Culture is such an amorphous and disputed concept that I don't see how it can be held "responsible" for anything without a lot of definition. I take it you don't mean "music, painting, poetry, film, theatre..." were responsible for WW1, but the use of Culture in a greatly expanded sense is recent and uncertain (it meant something like "civilisation" in the 18th Century but became destabilised in the 19th). Its use among angry poets seems to be totalised, with no boundaries of time or place; it is the everything of "everything is  wrong as it was then and as it is now and you're all to blame". Or it means "everything that I don't like about where I am". The trickery is in the attempt to exclude yourself from it.

Well I don't expect I'll dissuade you, Tim, from your convictions. I wouldn't want to, But neither will I ever be persuaded again to surrender a sense of the realities of what happens, for that old new-world protest sloganing (I don't accuse Tim of this) which denigrates the entire context in which we live, including a social set-up and a commerce without which we'd be finished, wouldn't we? Of course there is a lot wrong with it, some times more than at other times.
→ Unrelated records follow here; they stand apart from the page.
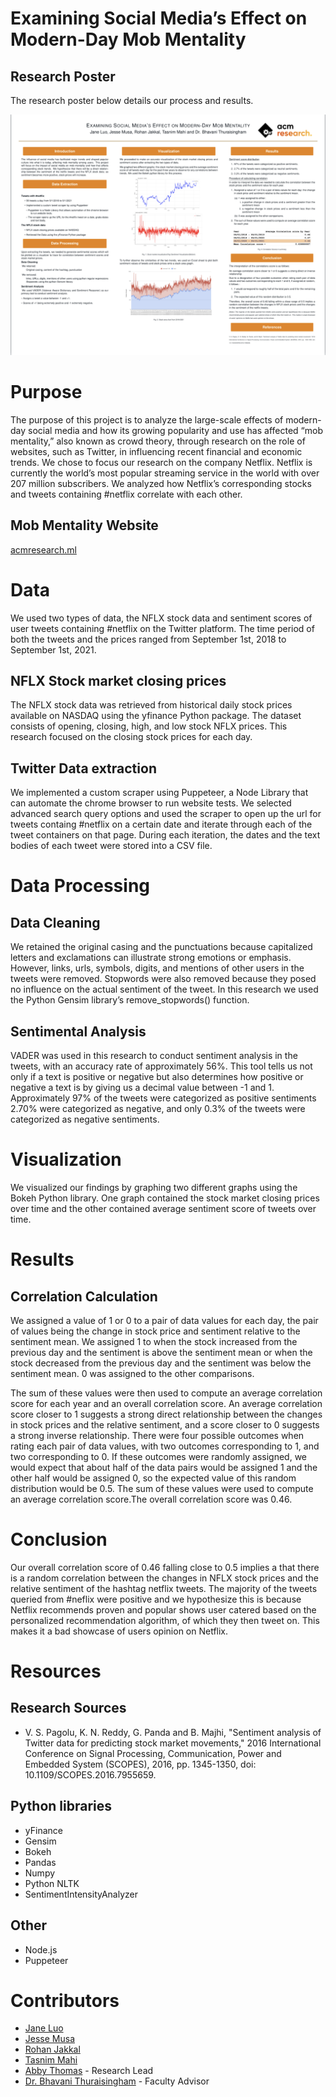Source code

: # Examining Social Media’s Effect on Modern-Day Mob Mentality

## Research Poster
The research poster below details our process and results.

![Research_Poster.jpg](./Research_Poster.jpg)

# Purpose
The purpose of this project is to analyze the large-scale effects of modern-day social media and how its growing popularity and use has affected “mob mentality,” also known as crowd theory, through research on the role of websites, such as Twitter, in influencing recent financial and economic trends.
We chose to focus our research on the company Netflix. Netflix is currently the world’s most popular streaming service in the world with over 207 million subscribers. We analyzed how Netflix’s corresponding stocks and tweets containing #netflix correlate with each other.

## Mob Mentality Website
[acmresearch.ml](https://acmresearch.ml/)

# Data
We used two types of data, the NFLX stock data and sentiment scores of user tweets containing #netflix on the Twitter platform. The time period of both the tweets and the prices ranged from September 1st, 2018 to September 1st, 2021.

## NFLX Stock market closing prices
The NFLX stock data was retrieved from historical daily stock prices available on NASDAQ using the yfinance Python package. The dataset consists of opening, closing, high, and low stock NFLX prices. This research focused on the closing stock prices for each day.

## Twitter Data extraction
We implemented a custom scraper using Puppeteer, a Node Library that can automate the chrome browser to run website tests. We selected advanced search query options and used the scraper to open up the url for tweets containg #netflix on a certain date and iterate through each of the tweet containers on that page. During each iteration, the dates and the text bodies of each tweet were stored into a CSV file.

# Data Processing
## Data Cleaning
We retained the original casing and the punctuations because capitalized letters and exclamations can illustrate strong emotions or emphasis. However, links, urls, symbols, digits, and mentions of other users in the tweets were removed. Stopwords were also removed because they posed no influence on the actual sentiment of the tweet. In this research we used the Python Gensim library’s remove_stopwords() function. 

## Sentimental Analysis
VADER was used in this research to conduct sentiment analysis in the tweets, with an accuracy rate of approximately 56%. This tool tells us not only if a text is positive or negative but also determines how positive or negative a text is by giving us a decimal value between -1 and 1. Approximately 97% of the tweets were categorized as positive sentiments  2.70% were categorized as negative, and only 0.3% of the tweets were categorized as negative sentiments. 

# Visualization
We visualized our findings by graphing two different graphs using the Bokeh Python library. One graph contained the stock market closing prices over time and the other contained average sentiment score of tweets over time. 

# Results
## Correlation Calculation

We assigned a value of 1 or 0 to a pair of data values for each day, the pair of values being the change in stock price and sentiment relative to the sentiment mean. We assigned 1 to when the stock increased from the previous day and the sentiment is above the sentiment mean or when the stock decreased from the previous day and the sentiment was below the sentiment mean. 0 was assigned to the other comparisons. 

The sum of these values were then used to compute an average correlation score for each year and an overall correlation score. An average correlation score closer to 1 suggests a strong direct relationship between the changes in stock prices and the relative sentiment, and a score closer to 0 suggests a strong inverse relationship. There were four possible outcomes when rating each pair of data values, with two outcomes corresponding to 1, and two corresponding to 0. If these outcomes were randomly assigned, we would expect that about half of the data pairs would be assigned 1 and the other half would be assigned 0, so the expected value of this random distribution would be 0.5. 
The sum of these values were used to compute an average correlation score.The overall correlation score was 0.46.

# Conclusion
Our overall correlation score of 0.46 falling close to 0.5 implies a that there is a random correlation between the changes in NFLX stock prices and the relative sentiment of the hashtag netflix tweets. The majority of the tweets queried from #neflix were positive and we hypothesize this is because Netflix recommends proven and popular shows user catered based on the personalized recommendation algorithm, of which they then tweet on. This makes it a bad showcase of users opinion on Netflix.

# Resources
## Research Sources
- V. S. Pagolu, K. N. Reddy, G. Panda and B. Majhi, "Sentiment analysis of Twitter data for predicting stock market movements," 2016 International Conference on Signal Processing, Communication, Power and Embedded System (SCOPES), 2016, pp. 1345-1350, doi: 10.1109/SCOPES.2016.7955659.

## Python libraries
- yFinance
- Gensim
- Bokeh
- Pandas
- Numpy
- Python NLTK
- SentimentIntensityAnalyzer

## Other
- Node.js
- Puppeteer

# Contributors
- [Jane Luo](https://github.com/jane-luo)
- [Jesse Musa](https://github.com/jesse51002)
- [Rohan Jakkal](https://github.com/SharpPig)
- [Tasnim Mahi](https://github.com/mahimahithefish)
- [Abby Thomas](https://github.com/thomasabigail) - Research Lead
- [Dr. Bhavani Thuraisingham](https://personal.utdallas.edu/~bhavani.thuraisingham/) - Faculty Advisor
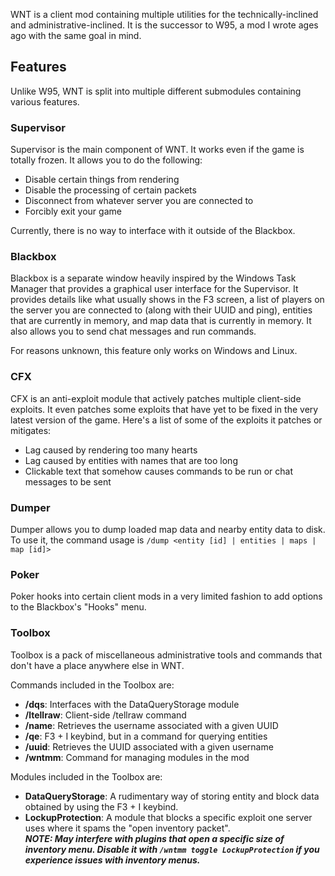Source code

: WNT is a client mod containing multiple utilities for the technically-inclined and administrative-inclined. It is the successor to W95, a mod I wrote ages ago with the same goal in mind.

## Features
Unlike W95, WNT is split into multiple different submodules containing various features.

### Supervisor
Supervisor is the main component of WNT. It works even if the game is totally frozen. It allows you to do the following:
* Disable certain things from rendering
* Disable the processing of certain packets
* Disconnect from whatever server you are connected to
* Forcibly exit your game

Currently, there is no way to interface with it outside of the Blackbox.

### Blackbox
Blackbox is a separate window heavily inspired by the Windows Task Manager that provides a graphical user interface for the Supervisor. It provides details like what usually shows in the F3 screen, a list of players on the server you are connected to (along with their UUID and ping), entities that are currently in memory, and map data that is currently in memory. It also allows you to send chat messages and run commands.

For reasons unknown, this feature only works on Windows and Linux.

### CFX
CFX is an anti-exploit module that actively patches multiple client-side exploits. It even patches some exploits that have yet to be fixed in the very latest version of the game. Here's a list of some of the exploits it patches or mitigates:
* Lag caused by rendering too many hearts
* Lag caused by entities with names that are too long
* Clickable text that somehow causes commands to be run or chat messages to be sent

### Dumper
Dumper allows you to dump loaded map data and nearby entity data to disk. To use it, the command usage is `/dump <entity [id] | entities | maps | map [id]>` 

### Poker
Poker hooks into certain client mods in a very limited fashion to add options to the Blackbox's "Hooks" menu.

### Toolbox
Toolbox is a pack of miscellaneous administrative tools and commands that don't have a place anywhere else in WNT.

Commands included in the Toolbox are:
* **/dqs**: Interfaces with the DataQueryStorage module
* **/ltellraw**: Client-side /tellraw command
* **/name**: Retrieves the username associated with a given UUID
* **/qe**: F3 + I keybind, but in a command for querying entities
* **/uuid**: Retrieves the UUID associated with a given username
* **/wntmm**: Command for managing modules in the mod

Modules included in the Toolbox are:
* **DataQueryStorage**: A rudimentary way of storing entity and block data obtained by using the F3 + I keybind.
* **LockupProtection**: A module that blocks a specific exploit one server uses where it spams the "open inventory packet".<br>***NOTE: May interfere with plugins that open a specific size of inventory menu. Disable it with `/wntmm toggle LockupProtection` if you experience issues with inventory menus.***
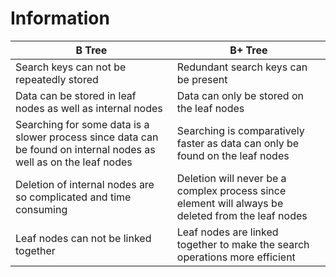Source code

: [//]: # (Notes)

# Information

| B Tree                                                                                                             | B+ Tree                                                                                           |
|--------------------------------------------------------------------------------------------------------------------|---------------------------------------------------------------------------------------------------|
| Search keys can not be repeatedly stored                                                                           | Redundant search keys can be present                                                              | 
| Data can be stored in leaf nodes as well as internal nodes                                                         | Data can only be stored on the leaf nodes                                                         |
| Searching for some data is a slower process since data can be found on internal nodes as well as on the leaf nodes | Searching is comparatively faster as data can only be found on the leaf nodes                     |
| Deletion of internal nodes are so complicated and time consuming                                                   | Deletion will never be a complex process since element will always be deleted from the leaf nodes |
| Leaf nodes can not be linked together                                                                              | Leaf nodes are linked together to make the search operations more efficient                       |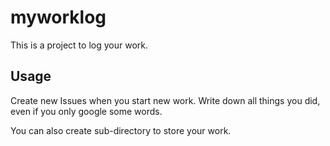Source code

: # myworklog
This is a project to log your work.

## Usage
Create new Issues when you start new work.
Write down all things you did, even if you only google some words.

You can also create sub-directory to store your work.

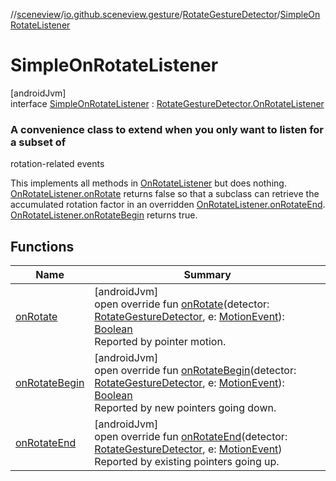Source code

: //[sceneview](../../../../index.md)/[io.github.sceneview.gesture](../../index.md)/[RotateGestureDetector](../index.md)/[SimpleOnRotateListener](index.md)

# SimpleOnRotateListener

[androidJvm]\
interface [SimpleOnRotateListener](index.md) : [RotateGestureDetector.OnRotateListener](../-on-rotate-listener/index.md)

###  A convenience class to extend when you only want to listen for a subset of

rotation-related events

This implements all methods in [OnRotateListener](../-on-rotate-listener/index.md) but does nothing. [OnRotateListener.onRotate](../-on-rotate-listener/on-rotate.md) returns false so that a subclass can retrieve the accumulated rotation factor in an overridden [OnRotateListener.onRotateEnd](../-on-rotate-listener/on-rotate-end.md). [OnRotateListener.onRotateBegin](../-on-rotate-listener/on-rotate-begin.md) returns true.

## Functions

| Name | Summary |
|---|---|
| [onRotate](on-rotate.md) | [androidJvm]<br>open override fun [onRotate](on-rotate.md)(detector: [RotateGestureDetector](../index.md), e: [MotionEvent](https://developer.android.com/reference/kotlin/android/view/MotionEvent.html)): [Boolean](https://kotlinlang.org/api/latest/jvm/stdlib/kotlin/-boolean/index.html)<br>Reported by pointer motion. |
| [onRotateBegin](on-rotate-begin.md) | [androidJvm]<br>open override fun [onRotateBegin](on-rotate-begin.md)(detector: [RotateGestureDetector](../index.md), e: [MotionEvent](https://developer.android.com/reference/kotlin/android/view/MotionEvent.html)): [Boolean](https://kotlinlang.org/api/latest/jvm/stdlib/kotlin/-boolean/index.html)<br>Reported by new pointers going down. |
| [onRotateEnd](on-rotate-end.md) | [androidJvm]<br>open override fun [onRotateEnd](on-rotate-end.md)(detector: [RotateGestureDetector](../index.md), e: [MotionEvent](https://developer.android.com/reference/kotlin/android/view/MotionEvent.html))<br>Reported by existing pointers going up. |
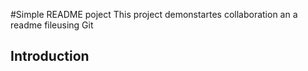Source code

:#Simple README poject
This project demonstartes collaboration an a readme fileusing Git
## Introduction
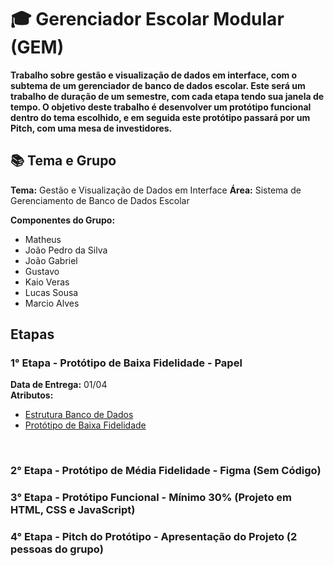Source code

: # 🎓 Gerenciador Escolar Modular (GEM)

**Trabalho sobre gestão e visualização de dados em interface, com o subtema de um gerenciador de banco de dados escolar. Este será um trabalho de duração de um semestre, com cada etapa tendo sua janela de tempo. O objetivo deste trabalho é desenvolver um protótipo funcional dentro do tema escolhido, e em seguida este protótipo passará por um Pitch, com uma mesa de investidores.**

## 📚 Tema e Grupo

**Tema:** Gestão e Visualização de Dados em Interface
**Área:** Sistema de Gerenciamento de Banco de Dados Escolar

**Componentes do Grupo:**
- Matheus
- João Pedro da Silva
- João Gabriel
- Gustavo
- Kaio Veras
- Lucas Sousa
- Marcio Alves

## Etapas
### 1° Etapa - Protótipo de Baixa Fidelidade - Papel
**Data de Entrega:** 01/04 <br/>
**Atributos:** 
- [Estrutura Banco de Dados](DATABASE.md)
- [Protótipo de Baixa Fidelidade](GEM.pdf)
<br/>

### 2° Etapa - Protótipo de Média Fidelidade - Figma (Sem Código)

### 3° Etapa - Protótipo Funcional - Mínimo 30% (Projeto em HTML, CSS e JavaScript)

### 4° Etapa - Pitch do Protótipo - Apresentação do Projeto (2 pessoas do grupo)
And it does concern poetry, down to the syllable. It's a matter of language use, trying to make a habit of accuracy in all departments as best we can. (I don't for instance much like that use of the term "the rich"). Also that writing a poem about daffodils (which I think everyone should) does not make you complicit in large-scale harm.

I'd rather have written this so that it didn't slip and slide so from one hefty proposition to another.